- _What you need to do_
All entries should be output exactly as they stand.

*** Data to process ***

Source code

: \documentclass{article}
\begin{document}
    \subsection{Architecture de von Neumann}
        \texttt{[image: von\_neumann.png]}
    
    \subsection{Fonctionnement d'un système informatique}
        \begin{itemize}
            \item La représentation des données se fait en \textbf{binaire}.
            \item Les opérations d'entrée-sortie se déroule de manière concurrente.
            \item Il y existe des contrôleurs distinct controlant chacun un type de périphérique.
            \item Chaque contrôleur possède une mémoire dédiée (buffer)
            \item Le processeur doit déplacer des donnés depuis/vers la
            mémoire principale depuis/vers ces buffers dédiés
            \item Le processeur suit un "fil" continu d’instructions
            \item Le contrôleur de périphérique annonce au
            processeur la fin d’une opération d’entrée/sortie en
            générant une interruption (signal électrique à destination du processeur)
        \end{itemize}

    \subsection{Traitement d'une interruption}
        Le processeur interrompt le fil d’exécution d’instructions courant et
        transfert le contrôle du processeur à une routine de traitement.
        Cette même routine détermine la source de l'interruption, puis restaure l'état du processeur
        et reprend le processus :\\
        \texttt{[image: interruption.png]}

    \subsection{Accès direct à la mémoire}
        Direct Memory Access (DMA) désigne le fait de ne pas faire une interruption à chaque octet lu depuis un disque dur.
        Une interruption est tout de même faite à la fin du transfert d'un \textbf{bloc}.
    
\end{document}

*** End of Data to process ***

- _Solution to this problem_
Source code

: \documentclass{article}
\begin{document}
    \subsection{Architecture de von Neumann}
        \texttt{[image: von\_neumann.png]}
    
    \subsection{Fonctionnement d'un système informatique}
        \begin{itemize}
            \item La représentation des données se fait en \textbf{binaire}.
            \item Les opérations d'entrée-sortie se déroule de manière concurrente.
            \item Il y existe des contrôleurs distinct controlant chacun un type de périphérique.
            \item Chaque contrôleur possède une mémoire dédiée (buffer)
            \item Le processeur doit déplacer des donnés depuis/vers la
            mémoire principale depuis/vers ces buffers dédiés
            \item Le processeur suit un "fil" continu d’instructions
            \item Le contrôleur de périphérique annonce au
            processeur la fin d’une opération d’entrée/sortie en
            générant une interruption (signal électrique à destination du processeur)
        \end{itemize}

    \subsection{Traitement d'une interruption}
        Le processeur interrompt le fil d’exécution d’instructions courant et
        transfert le contrôle du processeur à une routine de traitement.
        Cette même routine détermine la source de l'interruption, puis restaure l'état du processeur
        et reprend le processus :\\
        \texttt{[image: interruption.png]}

    \subsection{Accès direct à la mémoire}
        Direct Memory Access (DMA) désigne le fait de ne pas faire une interruption à chaque octet lu depuis un disque dur.
        Une interruption est tout de même faite à la fin du transfert d'un \textbf{bloc}.
    
\end{document}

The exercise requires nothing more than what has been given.